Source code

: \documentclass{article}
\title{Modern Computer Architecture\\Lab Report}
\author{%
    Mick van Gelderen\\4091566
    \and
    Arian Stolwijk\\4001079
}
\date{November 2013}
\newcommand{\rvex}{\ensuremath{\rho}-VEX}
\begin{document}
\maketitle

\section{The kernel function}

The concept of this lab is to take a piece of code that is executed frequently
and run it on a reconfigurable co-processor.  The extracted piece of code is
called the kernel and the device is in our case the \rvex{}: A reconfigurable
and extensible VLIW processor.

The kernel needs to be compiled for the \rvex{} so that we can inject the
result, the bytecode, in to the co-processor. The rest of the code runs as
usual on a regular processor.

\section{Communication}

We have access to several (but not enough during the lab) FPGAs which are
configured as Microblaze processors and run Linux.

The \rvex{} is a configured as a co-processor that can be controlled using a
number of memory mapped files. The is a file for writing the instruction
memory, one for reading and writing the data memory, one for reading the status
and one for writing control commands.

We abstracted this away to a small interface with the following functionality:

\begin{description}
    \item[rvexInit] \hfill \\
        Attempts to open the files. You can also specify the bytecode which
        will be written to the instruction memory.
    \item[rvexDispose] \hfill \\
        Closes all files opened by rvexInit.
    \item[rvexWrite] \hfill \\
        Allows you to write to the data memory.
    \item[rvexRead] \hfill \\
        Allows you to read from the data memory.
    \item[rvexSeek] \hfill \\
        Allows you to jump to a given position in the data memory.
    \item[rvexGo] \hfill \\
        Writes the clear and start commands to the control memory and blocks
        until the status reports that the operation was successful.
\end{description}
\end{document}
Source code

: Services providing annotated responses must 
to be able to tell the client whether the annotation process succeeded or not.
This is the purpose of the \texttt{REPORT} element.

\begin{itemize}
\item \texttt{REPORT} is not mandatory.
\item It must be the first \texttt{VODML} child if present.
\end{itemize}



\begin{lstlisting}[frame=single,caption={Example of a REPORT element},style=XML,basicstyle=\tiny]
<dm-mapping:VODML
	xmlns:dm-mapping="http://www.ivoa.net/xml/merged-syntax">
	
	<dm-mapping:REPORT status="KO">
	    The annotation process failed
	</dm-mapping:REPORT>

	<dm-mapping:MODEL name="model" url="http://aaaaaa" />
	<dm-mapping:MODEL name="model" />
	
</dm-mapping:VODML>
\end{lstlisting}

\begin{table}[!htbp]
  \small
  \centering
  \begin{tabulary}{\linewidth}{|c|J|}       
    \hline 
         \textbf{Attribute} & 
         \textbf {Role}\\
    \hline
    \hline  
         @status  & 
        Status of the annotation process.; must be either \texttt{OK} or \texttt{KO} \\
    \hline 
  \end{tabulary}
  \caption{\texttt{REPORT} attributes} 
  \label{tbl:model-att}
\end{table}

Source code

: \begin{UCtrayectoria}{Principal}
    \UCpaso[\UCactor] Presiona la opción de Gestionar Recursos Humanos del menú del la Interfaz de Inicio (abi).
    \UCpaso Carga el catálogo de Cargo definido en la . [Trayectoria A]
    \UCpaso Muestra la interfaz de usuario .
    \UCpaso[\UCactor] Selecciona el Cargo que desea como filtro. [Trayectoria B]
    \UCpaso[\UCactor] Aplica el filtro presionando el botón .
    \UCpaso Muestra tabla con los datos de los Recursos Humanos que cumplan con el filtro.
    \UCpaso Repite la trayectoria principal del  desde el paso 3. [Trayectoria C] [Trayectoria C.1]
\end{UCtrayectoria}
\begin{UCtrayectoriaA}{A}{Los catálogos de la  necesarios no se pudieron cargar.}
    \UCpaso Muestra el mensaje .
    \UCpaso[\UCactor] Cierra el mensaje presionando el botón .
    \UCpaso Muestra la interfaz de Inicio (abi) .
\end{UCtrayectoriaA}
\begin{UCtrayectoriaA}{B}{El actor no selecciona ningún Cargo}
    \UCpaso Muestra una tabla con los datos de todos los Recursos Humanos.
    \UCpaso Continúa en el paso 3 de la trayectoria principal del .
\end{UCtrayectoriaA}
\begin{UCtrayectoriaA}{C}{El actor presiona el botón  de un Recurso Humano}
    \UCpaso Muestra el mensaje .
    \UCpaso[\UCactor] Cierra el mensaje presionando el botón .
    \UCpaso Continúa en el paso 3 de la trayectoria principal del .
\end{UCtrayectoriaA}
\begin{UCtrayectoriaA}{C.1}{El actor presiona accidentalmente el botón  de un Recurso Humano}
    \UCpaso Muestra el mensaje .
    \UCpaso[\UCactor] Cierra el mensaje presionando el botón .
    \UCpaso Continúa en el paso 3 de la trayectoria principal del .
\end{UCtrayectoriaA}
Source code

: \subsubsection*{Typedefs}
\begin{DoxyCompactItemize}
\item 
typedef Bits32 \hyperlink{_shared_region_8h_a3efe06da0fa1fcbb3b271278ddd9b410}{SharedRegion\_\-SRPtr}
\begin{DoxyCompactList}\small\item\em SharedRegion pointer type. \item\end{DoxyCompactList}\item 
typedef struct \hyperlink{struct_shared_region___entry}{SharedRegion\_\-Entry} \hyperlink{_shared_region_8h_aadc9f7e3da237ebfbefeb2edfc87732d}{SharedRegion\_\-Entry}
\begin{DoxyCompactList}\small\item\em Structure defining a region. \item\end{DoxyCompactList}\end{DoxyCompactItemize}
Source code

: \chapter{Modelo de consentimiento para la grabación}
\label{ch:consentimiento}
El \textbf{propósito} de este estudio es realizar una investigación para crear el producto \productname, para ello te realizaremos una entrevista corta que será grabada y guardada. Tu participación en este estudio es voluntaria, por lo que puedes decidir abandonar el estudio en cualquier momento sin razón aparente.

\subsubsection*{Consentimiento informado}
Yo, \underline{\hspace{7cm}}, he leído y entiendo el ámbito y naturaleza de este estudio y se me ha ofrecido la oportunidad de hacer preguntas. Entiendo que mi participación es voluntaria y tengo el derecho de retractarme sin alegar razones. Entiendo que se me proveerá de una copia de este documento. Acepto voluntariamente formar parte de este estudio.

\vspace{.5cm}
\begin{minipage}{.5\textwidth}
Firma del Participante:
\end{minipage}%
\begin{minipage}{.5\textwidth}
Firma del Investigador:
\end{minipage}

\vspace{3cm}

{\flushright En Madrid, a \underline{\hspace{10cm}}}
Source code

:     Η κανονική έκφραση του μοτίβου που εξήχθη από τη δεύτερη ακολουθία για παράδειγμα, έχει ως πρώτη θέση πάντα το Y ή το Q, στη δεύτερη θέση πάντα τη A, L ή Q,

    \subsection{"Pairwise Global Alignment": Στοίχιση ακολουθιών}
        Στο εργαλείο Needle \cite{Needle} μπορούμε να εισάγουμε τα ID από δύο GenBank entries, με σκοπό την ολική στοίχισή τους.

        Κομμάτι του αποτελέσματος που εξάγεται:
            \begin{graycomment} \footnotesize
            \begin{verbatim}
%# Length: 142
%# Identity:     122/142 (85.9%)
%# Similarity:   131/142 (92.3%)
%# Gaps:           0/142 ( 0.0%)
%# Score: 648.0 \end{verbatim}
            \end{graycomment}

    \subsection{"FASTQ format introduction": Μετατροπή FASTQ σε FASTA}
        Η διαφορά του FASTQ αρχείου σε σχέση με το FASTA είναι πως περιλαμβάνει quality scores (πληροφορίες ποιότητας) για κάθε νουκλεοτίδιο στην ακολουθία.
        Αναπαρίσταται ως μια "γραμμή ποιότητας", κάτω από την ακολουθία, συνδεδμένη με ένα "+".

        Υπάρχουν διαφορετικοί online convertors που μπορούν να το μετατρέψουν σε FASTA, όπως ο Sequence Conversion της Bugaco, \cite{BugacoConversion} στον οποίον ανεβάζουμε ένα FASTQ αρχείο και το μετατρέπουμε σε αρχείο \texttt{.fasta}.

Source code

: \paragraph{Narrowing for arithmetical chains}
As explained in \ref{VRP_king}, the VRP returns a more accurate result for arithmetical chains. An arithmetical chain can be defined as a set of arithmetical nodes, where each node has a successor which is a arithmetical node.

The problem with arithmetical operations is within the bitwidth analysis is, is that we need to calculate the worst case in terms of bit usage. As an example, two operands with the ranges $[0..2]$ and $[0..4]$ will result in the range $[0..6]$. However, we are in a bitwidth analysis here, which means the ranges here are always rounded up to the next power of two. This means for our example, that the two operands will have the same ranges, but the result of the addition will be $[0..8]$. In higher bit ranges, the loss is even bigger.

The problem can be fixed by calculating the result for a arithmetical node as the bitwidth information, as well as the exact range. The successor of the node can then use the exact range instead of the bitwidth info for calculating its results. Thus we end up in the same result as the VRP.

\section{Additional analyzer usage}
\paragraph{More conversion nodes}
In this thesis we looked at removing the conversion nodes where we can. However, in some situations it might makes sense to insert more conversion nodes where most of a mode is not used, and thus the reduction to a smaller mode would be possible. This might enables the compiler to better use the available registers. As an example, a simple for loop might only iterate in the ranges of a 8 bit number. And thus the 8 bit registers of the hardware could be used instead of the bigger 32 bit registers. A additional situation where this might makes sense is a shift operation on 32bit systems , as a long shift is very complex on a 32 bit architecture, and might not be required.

####

▶ [EXERCISE PROMPT] Which lines of the data above contain the string "hyperlink"? Copy each of them.

▶ [ANSWER TO THE PROBLEM]
typedef Bits32 \hyperlink{_shared_region_8h_a3efe06da0fa1fcbb3b271278ddd9b410}{SharedRegion\_\-SRPtr}
typedef struct \hyperlink{struct_shared_region___entry}{SharedRegion\_\-Entry} \hyperlink{_shared_region_8h_aadc9f7e3da237ebfbefeb2edfc87732d}{SharedRegion\_\-Entry}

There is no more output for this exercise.